The cis-fused 9 was derived by 1,4-reduction of the oxidative cyclization product 7. The subsequent regio-selective reduction of C-2 ketone and hydrolysis gave enone 10 whose structure was determined by X-ray crystallography (the ORTEP drawing is shown in Scheme 1). The α-face of 10 was situated as the convex face as expected. Enone 10 was submitted to regio- and stereoselective reduction to afford β-alcohol 11. To avoid reduction at the C-9 position of ketone 10, the reaction mixture was quenched after stirring at −60 °C for 2 h. Dehydrogenation to construct Δ1,9a double bond of nidulalin A was performed in two steps. Treatment of ketone 11 with TMSOTf in the presence of Et₃N provided silyl enol ether 12 concomitant with protection of alcohol. Allylic oxidation of 12 proceeded with SeO₂ at 50 °C, accompanied by de-O-silylation at position C-4, to give (±)-nidulalin A [(±)−1]. Spectral properties of synthetic (±)−1 were identical with those of natural products including ¹H NMR, ¹³C NMR, IR and MS.¹

(±)-Nidulalin A in hand, we next examined resolving the enantiomers with a chiral auxiliary.
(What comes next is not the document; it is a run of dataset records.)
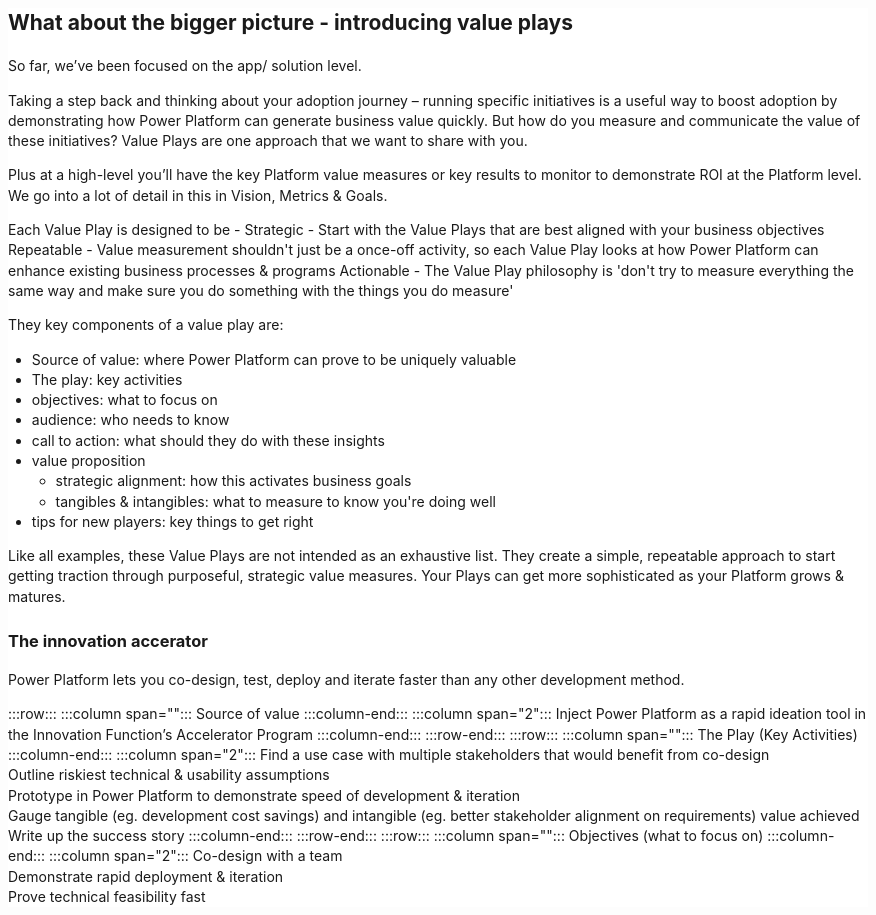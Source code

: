## What about the bigger picture - introducing value plays

So far, we’ve been focused on the app/ solution level.

Taking a step back and thinking about your adoption journey – running specific initiatives is a useful way to boost adoption by demonstrating how Power Platform can generate business value quickly. But how do you measure and communicate the value of these initiatives? Value Plays are one approach that we want to share with you.

Plus at a high-level you’ll have the key Platform value measures or key results to monitor to demonstrate ROI at the Platform level. We go into a lot of detail in this in Vision, Metrics & Goals.

Each Value Play is designed to be -
Strategic - Start with the Value Plays that are best aligned with your business objectives
Repeatable - Value measurement shouldn't just be a once-off activity, so each Value Play looks at how Power Platform can enhance existing business processes & programs
Actionable - The Value Play philosophy is 'don't try to measure everything the same way and make sure you do something with the things you do measure'

They key components of a value play are:

- Source of value: where Power Platform can prove to be uniquely valuable
- The play: key activities
- objectives: what to focus on
- audience: who needs to know
- call to action: what should they do with these insights
- value proposition
  - strategic alignment: how this activates business goals
  - tangibles & intangibles: what to measure to know you're doing well
- tips for new players: key things to get right

Like all examples, these Value Plays are not intended as an exhaustive list. They create a simple, repeatable approach to start getting traction through purposeful, strategic value measures. Your Plays can get more sophisticated as your Platform grows & matures.

### The innovation accerator

Power Platform lets you co-design, test, deploy and iterate faster than any other development method.

:::row:::
   :::column span="":::
      Source of value
   :::column-end:::
   :::column span="2":::
      Inject Power Platform as a rapid ideation tool in the Innovation Function’s Accelerator Program
   :::column-end:::
:::row-end:::
:::row:::
   :::column span="":::
     The Play (Key Activities)
   :::column-end:::
   :::column span="2":::
      Find a use case with multiple stakeholders that would benefit from co-design​<br>Outline riskiest technical & usability assumptions​<br>Prototype in Power Platform to demonstrate speed of development & iteration​<br>Gauge tangible (eg. development cost savings) and intangible (eg. better stakeholder alignment on requirements) value achieved​<br>Write up the success story
   :::column-end:::
:::row-end:::
:::row:::
   :::column span="":::
     Objectives (what to focus on)
   :::column-end:::
   :::column span="2":::
      Co-design with a team​<Br>Demonstrate rapid deployment & iteration​<br>Prove technical feasibility fast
Esterification of (±)-nidulalin A [(±)−1] with (−)-camphanic acid gave diastereomers separable by silica gel column chromatography. The absolute structures of both isomers were determined by X-ray crystallography (the ORTEP drawing of (4R, 4aS)-nidulalin A ester 13 is shown in Scheme 1). Saponification of camphanic ester of (4R, 4aS)-nidulalin A (13) gave orange crystals of 1, the solution of which showed the optical rotation [α]_D²⁴ –570° (c 0.28, CHCl₃), levorotatory as the natural nidulalin A¹² (orange needles, [α]_D²⁵ −463° (c 0.28, CHCl₃)). (4S, 4aR)-nidulalin A (ent-1) was also obtained from the other diastereomer 14 by the same procedure as above. (4S, 4aR)-nidulalin A shows the optical rotation [α]_D²⁵ +569° (c 0.28, CHCl₃), being (+)-nidulalin A. Therefore, (−)-nidulalin A was synthesized to confirm the structure of the natural product.

In conclusion, the first total synthesis of nidulalin A has been achieved. Construction of the stereogenic center at the C-4 position was accomplished through cis-fused tricyclic intermediate 10 to submit the stereospecific reduction. (−)- and (+)-nidulalin A was obtained from (±)-nidulalin A by derivation to (−)-camphanic esters.